AWS VPC Peering Connection using terraform.

Abstract: In this blog post, we explore the process of launching an Amazon Web Services (AWS) Virtual Private Cloud (VPC) along with its associated components such as subnets, Internet Gateways (IGWs), and Route Tables (RTs) using Terraform. Additionally, we delve into the concept of establishing a peering connection between two VPCs, enabling secure communication between them. Furthermore, we discuss the approach of connecting EC2 instances located in different AWS regions, demonstrating the flexibility and scalability offered by Terraform in managing multi-region infrastructure deployments. This comprehensive guide provides a step-by-step walkthrough, offering insights and best practices for achieving efficient and reliable networking configurations within the AWS environment.

Steps to Create VPC peering manually in AWS are shown below in the diagram

1. Sign in to the AWS Management Console: Log in to your AWS account using the AWS Management Console.

2. Open the VPC Dashboard: Access the VPC Dashboard to manage your VPCs and related resources.

3. Create or select VPCs: Create new VPCs or choose existing ones that you want to connect.

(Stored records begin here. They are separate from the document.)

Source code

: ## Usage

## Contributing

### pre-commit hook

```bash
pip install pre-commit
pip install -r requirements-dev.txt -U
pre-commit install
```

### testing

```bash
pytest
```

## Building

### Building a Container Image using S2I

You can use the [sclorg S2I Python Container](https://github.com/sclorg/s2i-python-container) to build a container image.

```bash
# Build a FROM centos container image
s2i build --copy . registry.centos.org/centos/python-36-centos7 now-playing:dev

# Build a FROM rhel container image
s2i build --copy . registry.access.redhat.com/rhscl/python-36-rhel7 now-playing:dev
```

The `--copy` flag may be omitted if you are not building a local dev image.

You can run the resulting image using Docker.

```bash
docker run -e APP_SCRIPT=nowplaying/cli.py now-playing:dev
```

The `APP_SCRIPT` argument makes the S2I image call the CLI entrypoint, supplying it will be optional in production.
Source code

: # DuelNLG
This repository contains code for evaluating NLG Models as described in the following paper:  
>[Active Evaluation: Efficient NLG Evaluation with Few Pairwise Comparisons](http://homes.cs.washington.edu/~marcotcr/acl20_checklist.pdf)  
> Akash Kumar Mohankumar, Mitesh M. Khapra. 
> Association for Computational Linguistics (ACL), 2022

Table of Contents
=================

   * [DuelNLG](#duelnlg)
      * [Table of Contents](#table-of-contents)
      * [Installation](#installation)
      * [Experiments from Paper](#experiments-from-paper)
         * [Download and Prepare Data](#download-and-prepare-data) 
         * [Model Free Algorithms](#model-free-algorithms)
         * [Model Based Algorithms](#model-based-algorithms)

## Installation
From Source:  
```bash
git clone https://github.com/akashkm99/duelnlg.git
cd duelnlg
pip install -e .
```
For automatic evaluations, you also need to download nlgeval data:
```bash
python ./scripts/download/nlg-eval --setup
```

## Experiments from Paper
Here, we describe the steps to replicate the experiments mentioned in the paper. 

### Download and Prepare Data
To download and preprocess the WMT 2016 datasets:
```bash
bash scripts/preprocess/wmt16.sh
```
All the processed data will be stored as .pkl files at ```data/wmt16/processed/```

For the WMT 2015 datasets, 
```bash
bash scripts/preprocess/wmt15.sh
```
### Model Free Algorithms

4. Create Subnets: Define subnets within the VPCs to organize your resources.

5. Create Internet Gateway (IGW): Establish an Internet Gateway to enable internet connectivity for your VPC.

6. Create Route Tables (RT): Set up route tables to control the traffic flow within your VPC.

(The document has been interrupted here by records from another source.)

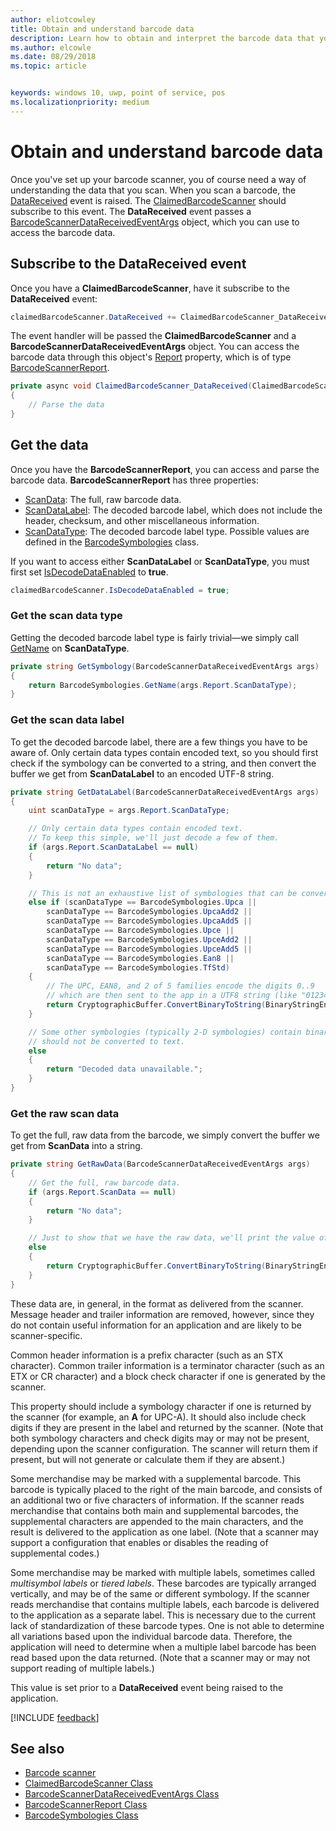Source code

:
 ```yaml
---
author: eliotcowley
title: Obtain and understand barcode data
description: Learn how to obtain and interpret the barcode data that you scan.
ms.author: elcowle
ms.date: 08/29/2018
ms.topic: article


keywords: windows 10, uwp, point of service, pos
ms.localizationpriority: medium
---
```


# Obtain and understand barcode data

Once you've set up your barcode scanner, you of course need a way of understanding the data that you scan. When you scan a barcode, the [DataReceived](https://docs.microsoft.com/uwp/api/windows.devices.pointofservice.claimedbarcodescanner.datareceived) event is raised. The [ClaimedBarcodeScanner](https://docs.microsoft.com/uwp/api/windows.devices.pointofservice.claimedbarcodescanner) should subscribe to this event. The **DataReceived** event passes a [BarcodeScannerDataReceivedEventArgs](https://docs.microsoft.com/uwp/api/windows.devices.pointofservice.barcodescannerdatareceivedeventargs) object, which you can use to access the barcode data.

## Subscribe to the DataReceived event

Once you have a **ClaimedBarcodeScanner**, have it subscribe to the **DataReceived** event:

```cs
claimedBarcodeScanner.DataReceived += ClaimedBarcodeScanner_DataReceived;
```

The event handler will be passed the **ClaimedBarcodeScanner** and a **BarcodeScannerDataReceivedEventArgs** object. You can access the barcode data through this object's [Report](https://docs.microsoft.com/uwp/api/windows.devices.pointofservice.barcodescannerdatareceivedeventargs.report#Windows_Devices_PointOfService_BarcodeScannerDataReceivedEventArgs_Report) property, which is of type [BarcodeScannerReport](https://docs.microsoft.com/uwp/api/windows.devices.pointofservice.barcodescannerreport).

```cs
private async void ClaimedBarcodeScanner_DataReceived(ClaimedBarcodeScanner sender, BarcodeScannerDataReceivedEventArgs args)
{
    // Parse the data
}
```

## Get the data

Once you have the **BarcodeScannerReport**, you can access and parse the barcode data. **BarcodeScannerReport** has three properties:

* [ScanData](https://docs.microsoft.com/uwp/api/windows.devices.pointofservice.barcodescannerreport.scandata): The full, raw barcode data.
* [ScanDataLabel](https://docs.microsoft.com/uwp/api/windows.devices.pointofservice.barcodescannerreport.scandatalabel): The decoded barcode label, which does not include the header, checksum, and other miscellaneous information.
* [ScanDataType](https://docs.microsoft.com/uwp/api/windows.devices.pointofservice.barcodescannerreport.scandatatype): The decoded barcode label type. Possible values are defined in the [BarcodeSymbologies](https://docs.microsoft.com/uwp/api/windows.devices.pointofservice.barcodesymbologies) class.

If you want to access either **ScanDataLabel** or **ScanDataType**, you must first set [IsDecodeDataEnabled](https://docs.microsoft.com/uwp/api/windows.devices.pointofservice.claimedbarcodescanner.isdecodedataenabled#Windows_Devices_PointOfService_ClaimedBarcodeScanner_IsDecodeDataEnabled) to **true**.

```cs
claimedBarcodeScanner.IsDecodeDataEnabled = true;
```

### Get the scan data type

Getting the decoded barcode label type is fairly trivial&mdash;we simply call [GetName](https://docs.microsoft.com/uwp/api/windows.devices.pointofservice.barcodesymbologies.getname) on **ScanDataType**.

```cs
private string GetSymbology(BarcodeScannerDataReceivedEventArgs args)
{
    return BarcodeSymbologies.GetName(args.Report.ScanDataType);
}
```

### Get the scan data label

To get the decoded barcode label, there are a few things you have to be aware of. Only certain data types contain encoded text, so you should first check if the symbology can be converted to a string, and then convert the buffer we get from **ScanDataLabel** to an encoded UTF-8 string.

```cs
private string GetDataLabel(BarcodeScannerDataReceivedEventArgs args)
{
    uint scanDataType = args.Report.ScanDataType;

    // Only certain data types contain encoded text.
    // To keep this simple, we'll just decode a few of them.
    if (args.Report.ScanDataLabel == null)
    {
        return "No data";
    }

    // This is not an exhaustive list of symbologies that can be converted to a string.
    else if (scanDataType == BarcodeSymbologies.Upca ||
        scanDataType == BarcodeSymbologies.UpcaAdd2 ||
        scanDataType == BarcodeSymbologies.UpcaAdd5 ||
        scanDataType == BarcodeSymbologies.Upce ||
        scanDataType == BarcodeSymbologies.UpceAdd2 ||
        scanDataType == BarcodeSymbologies.UpceAdd5 ||
        scanDataType == BarcodeSymbologies.Ean8 ||
        scanDataType == BarcodeSymbologies.TfStd)
    {
        // The UPC, EAN8, and 2 of 5 families encode the digits 0..9
        // which are then sent to the app in a UTF8 string (like "01234").
        return CryptographicBuffer.ConvertBinaryToString(BinaryStringEncoding.Utf8, args.Report.ScanDataLabel);
    }

    // Some other symbologies (typically 2-D symbologies) contain binary data that
    // should not be converted to text.
    else
    {
        return "Decoded data unavailable.";
    }
}
```

### Get the raw scan data

To get the full, raw data from the barcode, we simply convert the buffer we get from **ScanData** into a string.

```cs
private string GetRawData(BarcodeScannerDataReceivedEventArgs args)
{
    // Get the full, raw barcode data.
    if (args.Report.ScanData == null)
    {
        return "No data";
    }

    // Just to show that we have the raw data, we'll print the value of the bytes.
    else
    {
        return CryptographicBuffer.ConvertBinaryToString(BinaryStringEncoding.Utf8, args.Report.ScanData);
    }
}
```

These data are, in general, in the format as delivered from the scanner. Message header and trailer information are removed, however, since they do not contain useful information for an application and are likely to be scanner-specific.

Common header information is a prefix character (such as an STX character). Common trailer information is a terminator character (such as an ETX or CR character) and a block check character if one is generated by the scanner.

This property should include a symbology character if one is returned by the scanner (for example, an **A** for UPC-A). It should also include check digits if they are present in the label and returned by the scanner. (Note that both symbology characters and check digits may or may not be present, depending upon the scanner configuration. The scanner will return them if present, but will not generate or calculate them if they are absent.)

Some merchandise may be marked with a supplemental barcode. This barcode is typically placed to the right of the main barcode, and consists of an additional two or five characters of information. If the scanner reads merchandise that contains both main and supplemental barcodes, the supplemental characters are appended to the main characters, and the result is delivered to the application as one label. (Note that a scanner may support a configuration that enables or disables the reading of supplemental codes.)

Some merchandise may be marked with multiple labels, sometimes called *multisymbol labels* or *tiered labels*. These barcodes are typically arranged vertically, and may be of the same or different symbology. If the scanner reads merchandise that contains multiple labels, each barcode is delivered to the application as a separate label. This is necessary due to the current lack of standardization of these barcode types. One is not able to determine all variations based upon the individual barcode data. Therefore, the application will need to determine when a multiple label barcode has been read based upon the data returned. (Note that a scanner may or may not support reading of multiple labels.)

This value is set prior to a **DataReceived** event being raised to the application.

[!INCLUDE [feedback](./includes/pos-feedback.md)]

## See also
* [Barcode scanner](pos-barcodescanner.md)
* [ClaimedBarcodeScanner Class](https://docs.microsoft.com/uwp/api/windows.devices.pointofservice.barcodesymbologies.getname)
* [BarcodeScannerDataReceivedEventArgs Class](https://docs.microsoft.com/uwp/api/windows.devices.pointofservice.barcodescannerdatareceivedeventargs)
* [BarcodeScannerReport Class](https://docs.microsoft.com/uwp/api/windows.devices.pointofservice.barcodescannerreport)
* [BarcodeSymbologies Class](https://docs.microsoft.com/uwp/api/windows.devices.pointofservice.barcodesymbologies)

7. Navigate to "Peering Connections": Go to the "Peering Connections" section in the VPC Dashboard.

8. Create Peering Connection: Initiate the creation of a peering connection between your VPC and the desired peer VPC.

9. Accept the peering connection: If you own the peer VPC, accept the peering connection request from your AWS account.

10. Configure Route Tables: Update the route tables of both VPCs to allow traffic between them by adding appropriate routes.

11. Verify connectivity: Test the connectivity between the peered VPCs by accessing resources or pinging IP addresses.

We can perform the same task using Terraform a infrastructure-as-code tool that simplifies the process of managing infrastructure in AWS and other cloud providers. By defining your infrastructure as code, we can automate the provisioning and management of resources, ensuring consistency and reproducibility.

Detail explanation of terraform code:

1. The Terraform code starts by declaring the required AWS provider and specifying the version.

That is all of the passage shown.